§ **Task to carry out**
Without the pictures, repeat all of the data exactly as it appears below.

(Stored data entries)
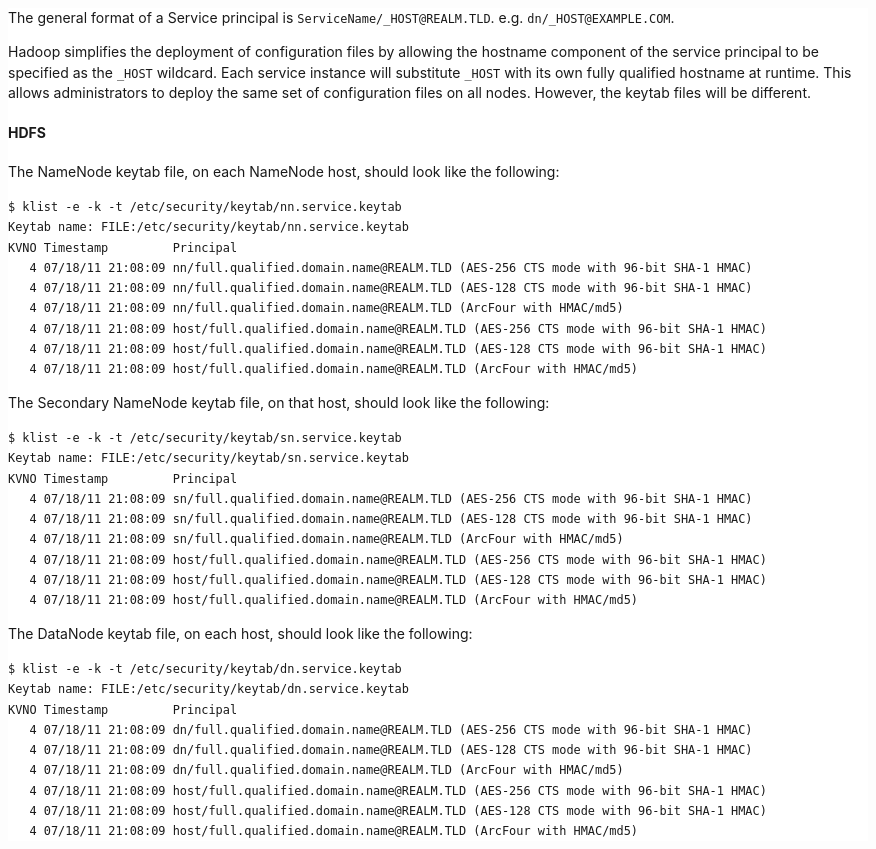 The general format of a Service principal is `ServiceName/_HOST@REALM.TLD`. e.g. `dn/_HOST@EXAMPLE.COM`.

Hadoop simplifies the deployment of configuration files by allowing the hostname component of the service principal to be specified as the `_HOST` wildcard. Each service instance will substitute `_HOST` with its own fully qualified hostname at runtime. This allows administrators to deploy the same set of configuration files on all nodes. However, the keytab files will be different.

#### HDFS

The NameNode keytab file, on each NameNode host, should look like the following:

    $ klist -e -k -t /etc/security/keytab/nn.service.keytab
    Keytab name: FILE:/etc/security/keytab/nn.service.keytab
    KVNO Timestamp         Principal
       4 07/18/11 21:08:09 nn/full.qualified.domain.name@REALM.TLD (AES-256 CTS mode with 96-bit SHA-1 HMAC)
       4 07/18/11 21:08:09 nn/full.qualified.domain.name@REALM.TLD (AES-128 CTS mode with 96-bit SHA-1 HMAC)
       4 07/18/11 21:08:09 nn/full.qualified.domain.name@REALM.TLD (ArcFour with HMAC/md5)
       4 07/18/11 21:08:09 host/full.qualified.domain.name@REALM.TLD (AES-256 CTS mode with 96-bit SHA-1 HMAC)
       4 07/18/11 21:08:09 host/full.qualified.domain.name@REALM.TLD (AES-128 CTS mode with 96-bit SHA-1 HMAC)
       4 07/18/11 21:08:09 host/full.qualified.domain.name@REALM.TLD (ArcFour with HMAC/md5)

The Secondary NameNode keytab file, on that host, should look like the following:

    $ klist -e -k -t /etc/security/keytab/sn.service.keytab
    Keytab name: FILE:/etc/security/keytab/sn.service.keytab
    KVNO Timestamp         Principal
       4 07/18/11 21:08:09 sn/full.qualified.domain.name@REALM.TLD (AES-256 CTS mode with 96-bit SHA-1 HMAC)
       4 07/18/11 21:08:09 sn/full.qualified.domain.name@REALM.TLD (AES-128 CTS mode with 96-bit SHA-1 HMAC)
       4 07/18/11 21:08:09 sn/full.qualified.domain.name@REALM.TLD (ArcFour with HMAC/md5)
       4 07/18/11 21:08:09 host/full.qualified.domain.name@REALM.TLD (AES-256 CTS mode with 96-bit SHA-1 HMAC)
       4 07/18/11 21:08:09 host/full.qualified.domain.name@REALM.TLD (AES-128 CTS mode with 96-bit SHA-1 HMAC)
       4 07/18/11 21:08:09 host/full.qualified.domain.name@REALM.TLD (ArcFour with HMAC/md5)

The DataNode keytab file, on each host, should look like the following:

    $ klist -e -k -t /etc/security/keytab/dn.service.keytab
    Keytab name: FILE:/etc/security/keytab/dn.service.keytab
    KVNO Timestamp         Principal
       4 07/18/11 21:08:09 dn/full.qualified.domain.name@REALM.TLD (AES-256 CTS mode with 96-bit SHA-1 HMAC)
       4 07/18/11 21:08:09 dn/full.qualified.domain.name@REALM.TLD (AES-128 CTS mode with 96-bit SHA-1 HMAC)
       4 07/18/11 21:08:09 dn/full.qualified.domain.name@REALM.TLD (ArcFour with HMAC/md5)
       4 07/18/11 21:08:09 host/full.qualified.domain.name@REALM.TLD (AES-256 CTS mode with 96-bit SHA-1 HMAC)
       4 07/18/11 21:08:09 host/full.qualified.domain.name@REALM.TLD (AES-128 CTS mode with 96-bit SHA-1 HMAC)
       4 07/18/11 21:08:09 host/full.qualified.domain.name@REALM.TLD (ArcFour with HMAC/md5)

§ **Answer to this task**
 The general format of a Service principal is `ServiceName/_HOST@REALM.TLD`. e.g. `dn/_HOST@EXAMPLE.COM`.

Hadoop simplifies the deployment of configuration files by allowing the hostname component of the service principal to be specified as the `_HOST` wildcard. Each service instance will substitute `_HOST` with its own fully qualified hostname at runtime. This allows administrators to deploy the same set of configuration files on all nodes. However, the keytab files will be different.

#### HDFS

The NameNode keytab file, on each NameNode host, should look like the following:

    $ klist -e -k -t /etc/security/keytab/nn.service.keytab
    Keytab name: FILE:/etc/security/keytab/nn.service.keytab
    KVNO Timestamp         Principal
       4 07/18/11 21:08:09 nn/full.qualified.domain.name@REALM.TLD (AES-256 CTS mode with 96-bit SHA-1 HMAC)
       4 07/18/11 21:08:09 nn/full.qualified.domain.name@REALM.TLD (AES-128 CTS mode with 96-bit SHA-1 HMAC)
       4 07/18/11 21:08:09 nn/full.qualified.domain.name@REALM.TLD (ArcFour with HMAC/md5)
       4 07/18/11 21:08:09 host/full.qualified.domain.name@REALM.TLD (AES-256 CTS mode with 96-bit SHA-1 HMAC)
       4 07/18/11 21:08:09 host/full.qualified.domain.name@REALM.TLD (AES-128 CTS mode with 96-bit SHA-1 HMAC)
       4 07/18/11 21:08:09 host/full.qualified.domain.name@REALM.TLD (ArcFour with HMAC/md5)

The Secondary NameNode keytab file, on that host, should look like the following:

    $ klist -e -k -t /etc/security/keytab/sn.service.keytab
    Keytab name: FILE:/etc/security/keytab/sn.service.keytab
    KVNO Timestamp         Principal
       4 07/18/11 21:08:09 sn/full.qualified.domain.name@REALM.TLD (AES-256 CTS mode with 96-bit SHA-1 HMAC)
       4 07/18/11 21:08:09 sn/full.qualified.domain.name@REALM.TLD (AES-128 CTS mode with 96-bit SHA-1 HMAC)
       4 07/18/11 21:08:09 sn/full.qualified.domain.name@REALM.TLD (ArcFour with HMAC/md5)
       4 07/18/11 21:08:09 host/full.qualified.domain.name@REALM.TLD (AES-256 CTS mode with 96-bit SHA-1 HMAC)
       4 07/18/11 21:08:09 host/full.qualified.domain.name@REALM.TLD (AES-128 CTS mode with 96-bit SHA-1 HMAC)
       4 07/18/11 21:08:09 host/full.qualified.domain.name@REALM.TLD (ArcFour with HMAC/md5)

The DataNode keytab file, on each host, should look like the following:

    $ klist -e -k -t /etc/security/keytab/dn.service.keytab
    Keytab name: FILE:/etc/security/keytab/dn.service.keytab
    KVNO Timestamp         Principal
       4 07/18/11 21:08:09 dn/full.qualified.domain.name@REALM.TLD (AES-256 CTS mode with 96-bit SHA-1 HMAC)
       4 07/18/11 21:08:09 dn/full.qualified.domain.name@REALM.TLD (AES-128 CTS mode with 96-bit SHA-1 HMAC)
       4 07/18/11 21:08:09 dn/full.qualified.domain.name@REALM.TLD (ArcFour with HMAC/md5)
       4 07/18/11 21:08:09 host/full.qualified.domain.name@REALM.TLD (AES-256 CTS mode with 96-bit SHA-1 HMAC)
       4 07/18/11 21:08:09 host/full.qualified.domain.name@REALM.TLD (AES-128 CTS mode with 96-bit SHA-1 HMAC)
       4 07/18/11 21:08:09 host/full.qualified.domain.name@REALM.TLD (ArcFour with HMAC/md5)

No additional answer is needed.